Indeed, the confessional statements of both the 2nd and the 4th appellants confirmed that Olubodun was dead.

We call to mind that this point was raised by the appellants in their appeal to the Western State Court of Appeal and that court saw no reason to disturb the findings of the learned trial Judge thereon. We thought ourselves that the learned trial Judge properly directed himself on the law concerning the corpus delicti, that that direction postulated that there must be sufficient and compelling evidence pointing to the death of the deceased, that in the case in hand there was such evidence and that the learned trial Judge was right to conclude on the evidence in this case that the death of Olubodun on the day named in the charge was established.

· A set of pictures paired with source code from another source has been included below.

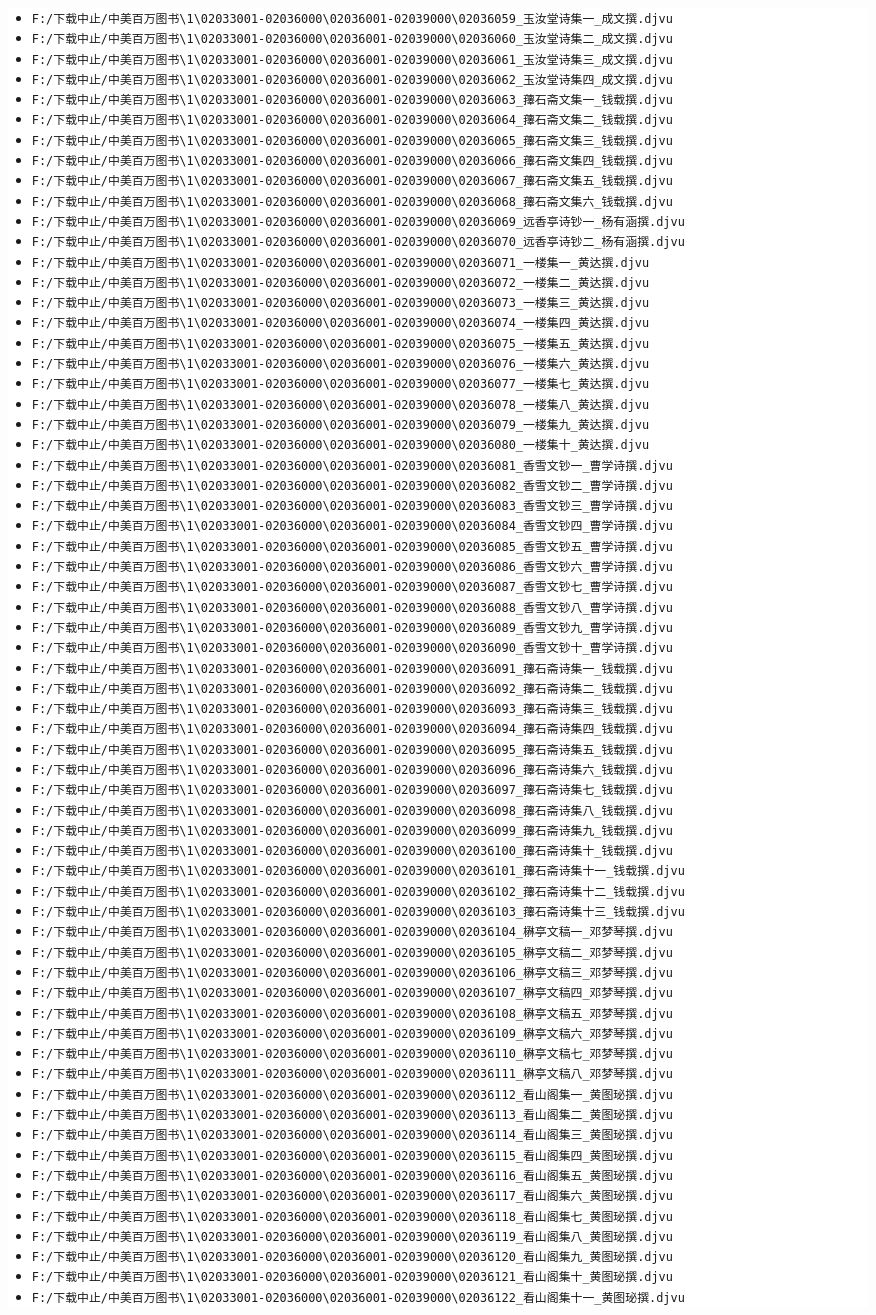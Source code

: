 - `F:/下载中止/中美百万图书\1\02033001-02036000\02036001-02039000\02036059_玉汝堂诗集一_成文撰.djvu`
- `F:/下载中止/中美百万图书\1\02033001-02036000\02036001-02039000\02036060_玉汝堂诗集二_成文撰.djvu`
- `F:/下载中止/中美百万图书\1\02033001-02036000\02036001-02039000\02036061_玉汝堂诗集三_成文撰.djvu`
- `F:/下载中止/中美百万图书\1\02033001-02036000\02036001-02039000\02036062_玉汝堂诗集四_成文撰.djvu`
- `F:/下载中止/中美百万图书\1\02033001-02036000\02036001-02039000\02036063_蘀石斋文集一_钱载撰.djvu`
- `F:/下载中止/中美百万图书\1\02033001-02036000\02036001-02039000\02036064_蘀石斋文集二_钱载撰.djvu`
- `F:/下载中止/中美百万图书\1\02033001-02036000\02036001-02039000\02036065_蘀石斋文集三_钱载撰.djvu`
- `F:/下载中止/中美百万图书\1\02033001-02036000\02036001-02039000\02036066_蘀石斋文集四_钱载撰.djvu`
- `F:/下载中止/中美百万图书\1\02033001-02036000\02036001-02039000\02036067_蘀石斋文集五_钱载撰.djvu`
- `F:/下载中止/中美百万图书\1\02033001-02036000\02036001-02039000\02036068_蘀石斋文集六_钱载撰.djvu`
- `F:/下载中止/中美百万图书\1\02033001-02036000\02036001-02039000\02036069_远香亭诗钞一_杨有涵撰.djvu`
- `F:/下载中止/中美百万图书\1\02033001-02036000\02036001-02039000\02036070_远香亭诗钞二_杨有涵撰.djvu`
- `F:/下载中止/中美百万图书\1\02033001-02036000\02036001-02039000\02036071_一楼集一_黄达撰.djvu`
- `F:/下载中止/中美百万图书\1\02033001-02036000\02036001-02039000\02036072_一楼集二_黄达撰.djvu`
- `F:/下载中止/中美百万图书\1\02033001-02036000\02036001-02039000\02036073_一楼集三_黄达撰.djvu`
- `F:/下载中止/中美百万图书\1\02033001-02036000\02036001-02039000\02036074_一楼集四_黄达撰.djvu`
- `F:/下载中止/中美百万图书\1\02033001-02036000\02036001-02039000\02036075_一楼集五_黄达撰.djvu`
- `F:/下载中止/中美百万图书\1\02033001-02036000\02036001-02039000\02036076_一楼集六_黄达撰.djvu`
- `F:/下载中止/中美百万图书\1\02033001-02036000\02036001-02039000\02036077_一楼集七_黄达撰.djvu`
- `F:/下载中止/中美百万图书\1\02033001-02036000\02036001-02039000\02036078_一楼集八_黄达撰.djvu`
- `F:/下载中止/中美百万图书\1\02033001-02036000\02036001-02039000\02036079_一楼集九_黄达撰.djvu`
- `F:/下载中止/中美百万图书\1\02033001-02036000\02036001-02039000\02036080_一楼集十_黄达撰.djvu`
- `F:/下载中止/中美百万图书\1\02033001-02036000\02036001-02039000\02036081_香雪文钞一_曹学诗撰.djvu`
- `F:/下载中止/中美百万图书\1\02033001-02036000\02036001-02039000\02036082_香雪文钞二_曹学诗撰.djvu`
- `F:/下载中止/中美百万图书\1\02033001-02036000\02036001-02039000\02036083_香雪文钞三_曹学诗撰.djvu`
- `F:/下载中止/中美百万图书\1\02033001-02036000\02036001-02039000\02036084_香雪文钞四_曹学诗撰.djvu`
- `F:/下载中止/中美百万图书\1\02033001-02036000\02036001-02039000\02036085_香雪文钞五_曹学诗撰.djvu`
- `F:/下载中止/中美百万图书\1\02033001-02036000\02036001-02039000\02036086_香雪文钞六_曹学诗撰.djvu`
- `F:/下载中止/中美百万图书\1\02033001-02036000\02036001-02039000\02036087_香雪文钞七_曹学诗撰.djvu`
- `F:/下载中止/中美百万图书\1\02033001-02036000\02036001-02039000\02036088_香雪文钞八_曹学诗撰.djvu`
- `F:/下载中止/中美百万图书\1\02033001-02036000\02036001-02039000\02036089_香雪文钞九_曹学诗撰.djvu`
- `F:/下载中止/中美百万图书\1\02033001-02036000\02036001-02039000\02036090_香雪文钞十_曹学诗撰.djvu`
- `F:/下载中止/中美百万图书\1\02033001-02036000\02036001-02039000\02036091_蘀石斋诗集一_钱载撰.djvu`
- `F:/下载中止/中美百万图书\1\02033001-02036000\02036001-02039000\02036092_蘀石斋诗集二_钱载撰.djvu`
- `F:/下载中止/中美百万图书\1\02033001-02036000\02036001-02039000\02036093_蘀石斋诗集三_钱载撰.djvu`
- `F:/下载中止/中美百万图书\1\02033001-02036000\02036001-02039000\02036094_蘀石斋诗集四_钱载撰.djvu`
- `F:/下载中止/中美百万图书\1\02033001-02036000\02036001-02039000\02036095_蘀石斋诗集五_钱载撰.djvu`
- `F:/下载中止/中美百万图书\1\02033001-02036000\02036001-02039000\02036096_蘀石斋诗集六_钱载撰.djvu`
- `F:/下载中止/中美百万图书\1\02033001-02036000\02036001-02039000\02036097_蘀石斋诗集七_钱载撰.djvu`
- `F:/下载中止/中美百万图书\1\02033001-02036000\02036001-02039000\02036098_蘀石斋诗集八_钱载撰.djvu`
- `F:/下载中止/中美百万图书\1\02033001-02036000\02036001-02039000\02036099_蘀石斋诗集九_钱载撰.djvu`
- `F:/下载中止/中美百万图书\1\02033001-02036000\02036001-02039000\02036100_蘀石斋诗集十_钱载撰.djvu`
- `F:/下载中止/中美百万图书\1\02033001-02036000\02036001-02039000\02036101_蘀石斋诗集十一_钱载撰.djvu`
- `F:/下载中止/中美百万图书\1\02033001-02036000\02036001-02039000\02036102_蘀石斋诗集十二_钱载撰.djvu`
- `F:/下载中止/中美百万图书\1\02033001-02036000\02036001-02039000\02036103_蘀石斋诗集十三_钱载撰.djvu`
- `F:/下载中止/中美百万图书\1\02033001-02036000\02036001-02039000\02036104_楙亭文稿一_邓梦琴撰.djvu`
- `F:/下载中止/中美百万图书\1\02033001-02036000\02036001-02039000\02036105_楙亭文稿二_邓梦琴撰.djvu`
- `F:/下载中止/中美百万图书\1\02033001-02036000\02036001-02039000\02036106_楙亭文稿三_邓梦琴撰.djvu`
- `F:/下载中止/中美百万图书\1\02033001-02036000\02036001-02039000\02036107_楙亭文稿四_邓梦琴撰.djvu`
- `F:/下载中止/中美百万图书\1\02033001-02036000\02036001-02039000\02036108_楙亭文稿五_邓梦琴撰.djvu`
- `F:/下载中止/中美百万图书\1\02033001-02036000\02036001-02039000\02036109_楙亭文稿六_邓梦琴撰.djvu`
- `F:/下载中止/中美百万图书\1\02033001-02036000\02036001-02039000\02036110_楙亭文稿七_邓梦琴撰.djvu`
- `F:/下载中止/中美百万图书\1\02033001-02036000\02036001-02039000\02036111_楙亭文稿八_邓梦琴撰.djvu`
- `F:/下载中止/中美百万图书\1\02033001-02036000\02036001-02039000\02036112_看山阁集一_黄图珌撰.djvu`
- `F:/下载中止/中美百万图书\1\02033001-02036000\02036001-02039000\02036113_看山阁集二_黄图珌撰.djvu`
- `F:/下载中止/中美百万图书\1\02033001-02036000\02036001-02039000\02036114_看山阁集三_黄图珌撰.djvu`
- `F:/下载中止/中美百万图书\1\02033001-02036000\02036001-02039000\02036115_看山阁集四_黄图珌撰.djvu`
- `F:/下载中止/中美百万图书\1\02033001-02036000\02036001-02039000\02036116_看山阁集五_黄图珌撰.djvu`
- `F:/下载中止/中美百万图书\1\02033001-02036000\02036001-02039000\02036117_看山阁集六_黄图珌撰.djvu`
- `F:/下载中止/中美百万图书\1\02033001-02036000\02036001-02039000\02036118_看山阁集七_黄图珌撰.djvu`
- `F:/下载中止/中美百万图书\1\02033001-02036000\02036001-02039000\02036119_看山阁集八_黄图珌撰.djvu`
- `F:/下载中止/中美百万图书\1\02033001-02036000\02036001-02039000\02036120_看山阁集九_黄图珌撰.djvu`
- `F:/下载中止/中美百万图书\1\02033001-02036000\02036001-02039000\02036121_看山阁集十_黄图珌撰.djvu`
- `F:/下载中止/中美百万图书\1\02033001-02036000\02036001-02039000\02036122_看山阁集十一_黄图珌撰.djvu`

As stated before, it was also argued before us that the evidence accepted by the learned trial Judge as an eye-witness account of the murder of Olubodun was non-cumulative and of doubtful probative value. The case for the prosecution was that Olubodun, one of the farmers who went to their farm together at Igbokele, had died as a result of an attack on them in that farm by a gang of rioters including the appellants. In those circumstances, it may as well be accepted that the only persons who witnessed this incident were the same farmers and those who by the action of the appellants were rendered incapable of escaping and were still alive and still able to tell the story of what they had seen and heard in their farm on that day. If, as indeed it happened, the court accepts that story, the probative value of their evidence must be judged against their credibility and if they are severally credible or found to be so, their evidence is clearly acceptable and would support a conviction where such evidence is sufficient. The learned trial Judge himself was conscious of the need for care in this respect and concerning this aspect of the case he commented as follows in the course of his judgment:-

“I would however agree with the learned counsel for the defence that in assessing the credibility of the four eye witnesses, one should give the consideration to the background of the whole case. For example, one of the witnesses admitted that because of the land dispute, he regarded all the Sagbo side as their enemies and another said that if he had his way, he would arrest all the villagers at Onikaninkanin for the murder of Olubodun. In these type of cases there are bound to be some exaggerations, but if witnesses deliberately set out to be untruthful, the duty of the court is to disregard such evidence. For the purpose of this case, however, the background notwithstanding, I will accept or reject the evidence of all the witnesses (be they for the defence or for the State) from what I have observed and what impression I formed whilst they gave evidence; for, it is my view that in spite of the bitterness between the parties, it is still possible for the witnesses to speak the truth about what they had seen and heard.”

In arguing this appeal before us learned counsel for the appellants had drawn our attention to a decision of the West African Court of Appeal in R. v. Thompson U. Essien (1938) 4 WACA 112. We have read this decision and it is sufficient to observe that whilst the learned trial Judge in that case did not, in the present case the learned trial Judge did specifically, advert to the possibility of the whole evidence having been tailored by the witnesses to meet the case. We thought, in agreement with the learned trial Judge in this case and the Western State Court of Appeal, that it was open to the judge to conclude that the eye-witnesses were credible and reliable witnesses and to accept their evidence.

In these circumstances all the grounds of appeal argued on behalf of the appellants failed and we dismissed the appeal at the hearing.